ALVEY: God turns wailing into dancing

Published 10:11 pm Tuesday, December 12, 2017

By Jack Alvey | Alvey is the rector of St. Paul’s Episcopal Church

They say, “It’s the most wonderful time of the year!” While this might be true for a number of people, especially children, this time of year is extremely difficult for many. Most of us will experience some kind of financial stress and hardship. Even more, this time of year is especially rough on those who have lost a loved one.

I know from personal experience that it is difficult to grieve during the holiday season, at least openly. We are expected to show up to all the parties with a smile on our faces. We feel pressure to say, “I’m fine, thanks for asking.” However, we are secretly falling apart on the inside. We secretly want to crawl into bed and come out next year.

I remember well the first Christmas following the death of my father. I was 17 years old and my twin sisters were 16. My mother, who was known for being sentimental, created space for us to deal with our grief that Christmas.

She asked us to write letters to our dad telling him what we missed most about having him around.

When we were finished with our letters, we put them in Dad’s stocking, and they were to be read on Christmas Eve. While I don’t remember what anyone said specifically, I do remember how we were all reduced to tears.

In a real way, this experience helped our family acknowledge our grief so we could get on with the Christmas celebration. At the very least, we didn’t have to walk around feeling so alone in our grief.

Even more, we could live with the hope that God will turn our “wailing into dancing.” Psalm 30 goes on to say, “weeping may spend the night, but joy comes in the morning.”

In these moments of hidden grief, I am reminded of the tomb of Jesus Christ.

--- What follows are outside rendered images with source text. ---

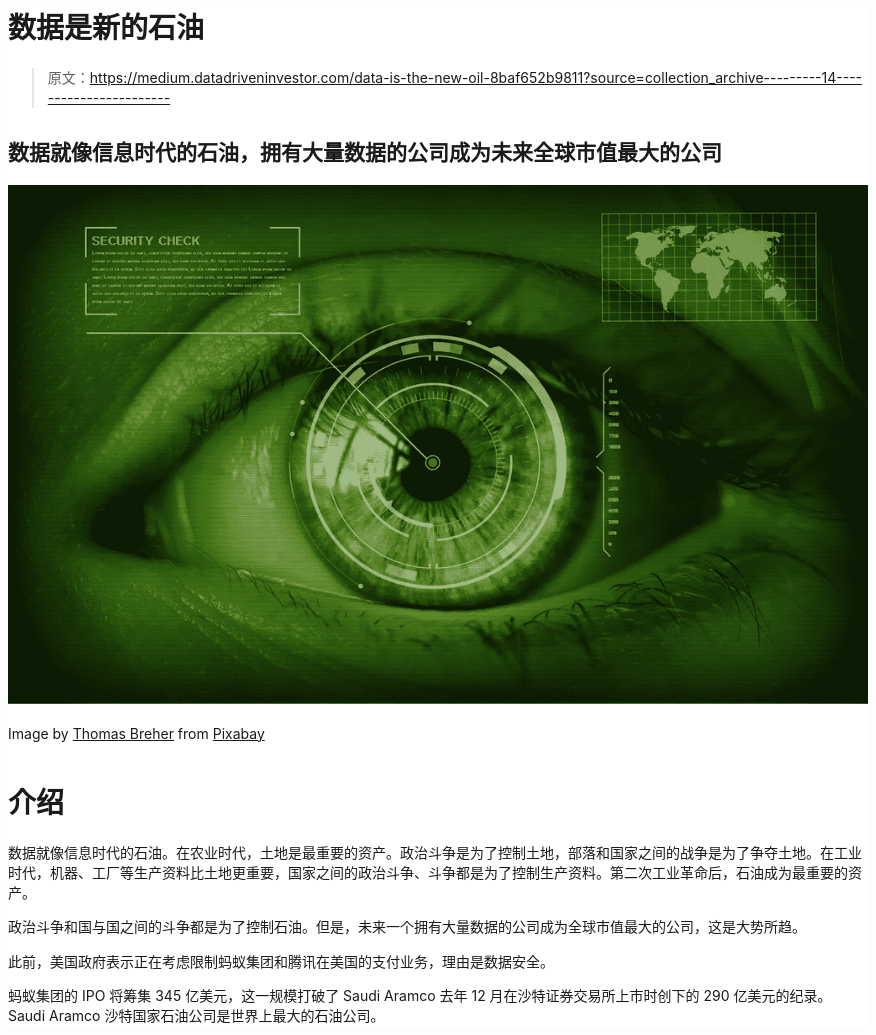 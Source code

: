 # 数据是新的石油

> 原文：<https://medium.datadriveninvestor.com/data-is-the-new-oil-8baf652b9811?source=collection_archive---------14----------------------->

## 数据就像信息时代的石油，拥有大量数据的公司成为未来全球市值最大的公司

![](img/1d8709e4212f11d69562ec8dbbf3c635.png)

Image by [Thomas Breher](https://pixabay.com/users/tbit-715211/?utm_source=link-attribution&utm_medium=referral&utm_campaign=image&utm_content=1163108) from [Pixabay](https://pixabay.com/?utm_source=link-attribution&utm_medium=referral&utm_campaign=image&utm_content=1163108)

# 介绍

数据就像信息时代的石油。在农业时代，土地是最重要的资产。政治斗争是为了控制土地，部落和国家之间的战争是为了争夺土地。在工业时代，机器、工厂等生产资料比土地更重要，国家之间的政治斗争、斗争都是为了控制生产资料。第二次工业革命后，石油成为最重要的资产。

政治斗争和国与国之间的斗争都是为了控制石油。但是，未来一个拥有大量数据的公司成为全球市值最大的公司，这是大势所趋。

此前，美国政府表示正在考虑限制蚂蚁集团和腾讯在美国的支付业务，理由是数据安全。

蚂蚁集团的 IPO 将筹集 345 亿美元，这一规模打破了 Saudi Aramco 去年 12 月在沙特证券交易所上市时创下的 290 亿美元的纪录。Saudi Aramco 沙特国家石油公司是世界上最大的石油公司。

As scripture tells us, the tomb of Jesus Christ is sealed and guarded by Roman soldiers.  Likewise, we are often convinced to seal and guard our tomb of sorrows with defense mechanisms, with smiles, and with platitudes.

We are terrified of what might happen if someone sees our broken heart.

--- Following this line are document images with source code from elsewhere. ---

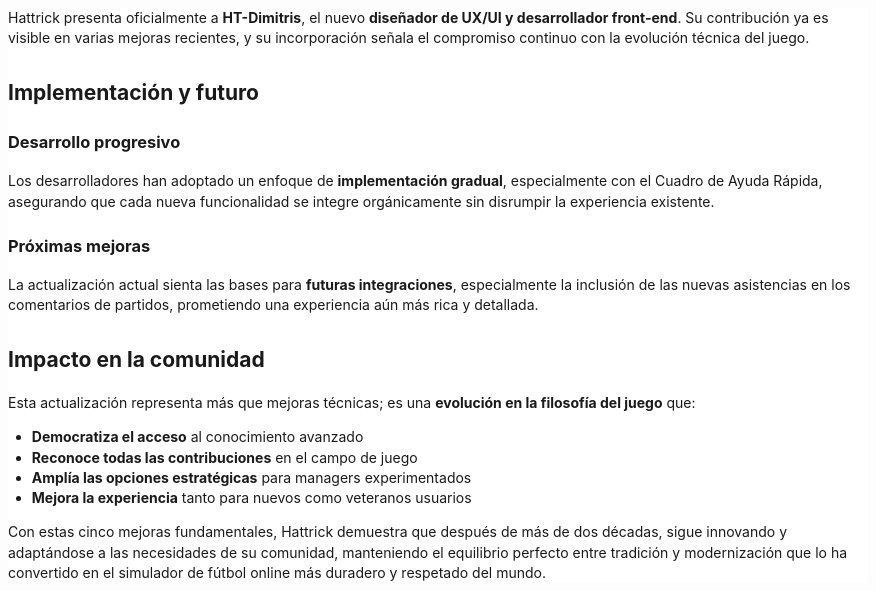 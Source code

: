 Hattrick presenta oficialmente a **HT-Dimitris**, el nuevo **diseñador de UX/UI y desarrollador front-end**. Su contribución ya es visible en varias mejoras recientes, y su incorporación señala el compromiso continuo con la evolución técnica del juego.

## Implementación y futuro

### Desarrollo progresivo

Los desarrolladores han adoptado un enfoque de **implementación gradual**, especialmente con el Cuadro de Ayuda Rápida, asegurando que cada nueva funcionalidad se integre orgánicamente sin disrumpir la experiencia existente.

### Próximas mejoras

La actualización actual sienta las bases para **futuras integraciones**, especialmente la inclusión de las nuevas asistencias en los comentarios de partidos, prometiendo una experiencia aún más rica y detallada.

## Impacto en la comunidad

Esta actualización representa más que mejoras técnicas; es una **evolución en la filosofía del juego** que:

- **Democratiza el acceso** al conocimiento avanzado
- **Reconoce todas las contribuciones** en el campo de juego
- **Amplía las opciones estratégicas** para managers experimentados
- **Mejora la experiencia** tanto para nuevos como veteranos usuarios

Con estas cinco mejoras fundamentales, Hattrick demuestra que después de más de dos décadas, sigue innovando y adaptándose a las necesidades de su comunidad, manteniendo el equilibrio perfecto entre tradición y modernización que lo ha convertido en el simulador de fútbol online más duradero y respetado del mundo.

However, as the empty tomb tells us, only when our tomb of sorrows is opened and shared in the light will there be an opportunity for weeping to turn into joy.

Jesus, the one who gave his heart and his life to us, emerged on the third day to tell us once and for all that our hearts won’t say locked up in grief forever. There is hope. There will always be hope.

During this holiday season, pay attention to your grief; pay attention to the grief of others. Chances are you are not alone. Look for ways to create space in your home where others can share their grief in ways that help everyone get on with the celebration of Christmas.

In the end, pay attention to how God is turning your wailing into dancing in the most unexpected and unpredictable ways for there you will find the most wonderful gift of all.